Maybe we have to put our hope in Hanna (of course we should), who in a stark contrast to Spencer's instinct, tries to stick a knife in the thing that is tormenting them to see what is inside, instead of just accepting being dealt a few manipulative tricks here and there. It should be the message, that trying to play the game that has incomprehensible rules that were never made for you is never a good idea. I've thought a lot about Hanna after the episode, and the way that her course in life fluctuates between Caleb and Mona. Like - Caleb's love for her is deep, but it wasn't unconditional, because the way he phrases it now, her ambition ruined them. She wanted something, something that was far, far away from Rosewood, and he couldn't deal with it. Which is fair game for both of them - Caleb wanted her to be around more, she wanted a relationship that supported her ambition. But then there's Mona Vanderwaal, who's reaction to seeing Hanna's ambition is throwing every single thing at her disposal (which is a lot) towards it, to make the impossible happen in that genius way she has. And (not so secretly, I guess) this has always made the show work for me, the way it started with how sad Mona Vanderwaal was that the girl she loved most in the world was abandoning her for someone else. Hanna isn't defined by how much these two opposite people love her (it's not toxic, like with Aria, and it doesn't require her being a selfless hero, the way it does of Emily), but she has made herself so strong not just around all the terrible, horrible, fucked-up things that have happened to all the Liars, but also around the love and support.

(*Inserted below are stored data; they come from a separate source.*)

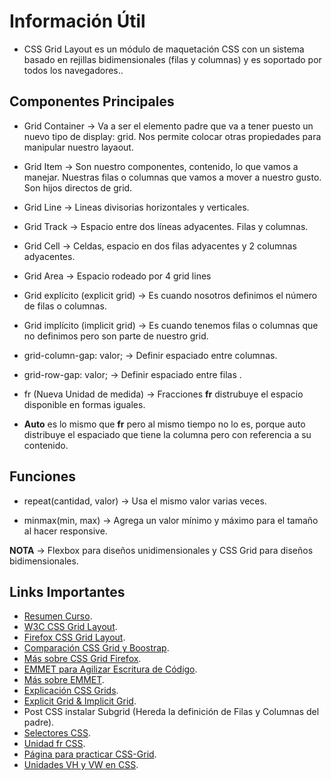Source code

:# Información Útil

* CSS Grid Layout es un módulo de maquetación CSS con un sistema basado en rejillas bidimensionales (filas y columnas) y es soportado por todos los navegadores..

## Componentes Principales

* Grid Container &rarr; Va a ser el elemento padre que va a tener puesto un nuevo tipo de display: grid. Nos permite colocar otras propiedades para manipular nuestro layaout.

* Grid Item &rarr; Son nuestro componentes, contenido, lo que vamos a manejar. Nuestras filas o columnas que vamos a mover a nuestro gusto. Son hijos directos de grid.

* Grid Line &rarr; Lineas divisorias horizontales y verticales.

* Grid Track &rarr; Espacio entre dos líneas adyacentes. Filas y columnas.

* Grid Cell &rarr; Celdas, espacio en dos filas adyacentes y 2 columnas adyacentes.

* Grid Area &rarr; Espacio rodeado por 4 grid lines

* Grid explícito (explicit grid) &rarr; Es cuando nosotros definimos el número de filas o columnas.

* Grid implícito (implicit grid) &rarr; Es cuando tenemos filas o columnas que no definimos pero son parte de nuestro grid.

* grid-column-gap: valor; &rarr; Definir espaciado entre columnas.

* grid-row-gap: valor; &rarr; Definir espaciado entre filas .

* fr (Nueva Unidad de medida) &rarr; Fracciones **fr** distrubuye el espacio disponible en formas iguales.

* **Auto** es lo mismo que **fr** pero al mismo tiempo no lo es, porque auto distribuye el espaciado que tiene la columna pero con referencia a su contenido.

## Funciones

* repeat(cantidad, valor) &rarr; Usa el mismo valor varias veces.

* minmax(min, max) &rarr; Agrega un valor mínimo y máximo para el tamaño al hacer responsive.

**NOTA** &rarr; Flexbox para diseños unidimensionales y CSS Grid para diseños bidimensionales.

## Links Importantes

* [Resumen Curso](https://github.com/yomar-dev/css-grid "Resumen Curso").
* [W3C CSS Grid Layout](https://www.w3.org/TR/css-grid-1/ "W3C CSS Grid Layout").
* [Firefox CSS Grid Layout](https://developer.mozilla.org/es/docs/Web/CSS/CSS_Grid_Layout "Firefox CSS Grid Layout").
* [Comparación CSS Grid y Boostrap](https://platzi.com/tutoriales/1229-css-grid-layout/2071-por-que-css-grid-es-mejor-que-bootstrap-para-crear-disenos/ "Comparación CSS Grid y Boostrap").
* [Más sobre CSS Grid Firefox](https://mozilladevelopers.github.io/playground/css-grid/ "Más sobre CSS Grid Firefox").
* [EMMET para Agilizar Escritura de Código](https://docs.emmet.io/cheat-sheet/ "EMMET para Agilizar Escritura de Código").
* [Más sobre EMMET](https://code.visualstudio.com/docs/editor/emmet "Más sobre EMMET").
* [Explicación CSS Grids](https://css-tricks.com/snippets/css/complete-guide-grid/ "Explicación CSS Grids").
* [Explicit Grid & Implicit Grid](https://www.quackit.com/css/grid/tutorial/explicit_vs_implicit_grid.cfm "Explicit Grid & Implicit Grid").
* Post CSS instalar Subgrid (Hereda la definición de Filas y Columnas del padre).
* [Selectores CSS](https://dazzet.co/simbolos-css-en-hojas-estilo-html/ "Selectores CSS").
* [Unidad fr CSS](https://css-tricks.com/introduction-fr-css-unit/ "Unidad fr CSS").
* [Página para practicar CSS-Grid](http://cssgridgarden.com/#es "Página para practicar CSS-Grid").
* [Unidades VH y VW en CSS](https://devcode.la/tutoriales/unidades-vh-vw-css/ "Unidades VH y VW en CSS").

I have a hard time imagining the ending of this show much differently than the way Sunnydale ended, a crater in the ground (and I've been trying to figure out how that whole "sharing powers" thing would work in a Rosewood context, rewriting the rules, but also at the same time in a problematic way because once again, they apply to people who didn't really have a choice in the matter). I don't think that anyone can win this game if they play by the rules, as much as Spencer will try her best. I'd like this season to be about Rosewood, and it should be, considering that the town has literally been turned into a centrepiece. Every cop is corrupt. Ezra Fitz is a respected writer. Mr Hastings got away with this shit for years. Radley kept the indiscretions and secrets of the town locked up for decades, and wreaked havoc on the lives and minds of its patients. There is no outside anymore. 

Random thoughts: 
  • Haha, it's literally a game. 
  • I really want to believe that Holden is back solely to deconstruct Aria and Ezra from the sidelines, but I guess there are no coincidences in Rosewood, especially not during Endgame times. Who else is missing from the picture? Melissa, Lucas, Jason, Wren...

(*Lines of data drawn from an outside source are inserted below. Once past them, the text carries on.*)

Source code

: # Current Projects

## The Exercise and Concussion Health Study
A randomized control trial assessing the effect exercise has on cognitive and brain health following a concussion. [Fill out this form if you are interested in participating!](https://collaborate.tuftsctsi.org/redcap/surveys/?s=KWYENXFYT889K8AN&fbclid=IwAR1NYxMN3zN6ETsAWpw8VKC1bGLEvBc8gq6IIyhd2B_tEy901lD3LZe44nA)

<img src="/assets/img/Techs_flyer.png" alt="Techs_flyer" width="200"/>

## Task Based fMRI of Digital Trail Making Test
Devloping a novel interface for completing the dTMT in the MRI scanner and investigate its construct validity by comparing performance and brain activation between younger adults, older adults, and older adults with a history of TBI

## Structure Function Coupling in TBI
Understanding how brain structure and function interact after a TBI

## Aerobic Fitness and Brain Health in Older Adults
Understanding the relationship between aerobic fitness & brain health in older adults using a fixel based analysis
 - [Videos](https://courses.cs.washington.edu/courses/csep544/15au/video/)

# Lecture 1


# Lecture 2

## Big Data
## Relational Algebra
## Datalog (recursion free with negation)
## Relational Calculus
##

  • Emily and Alison... I just. I know exactly where they are going, and I hate it with every fibre of my being. The same way that there isn't a world outside Rosewood anymore - we will see how literal this is, but my guess is maybe nobody will venture to Philadelphia this season - there is no outside of Alison for Emily. Every single serious relationship she has had has had this spectre floating over it. Her entire life is shaped this way. It's not the same kind of toxic that Ezra and Aria are, but it's close. In a way I'm even impressed by how eloquently of an exploration this is into the very complex notion of two people being meant for each other.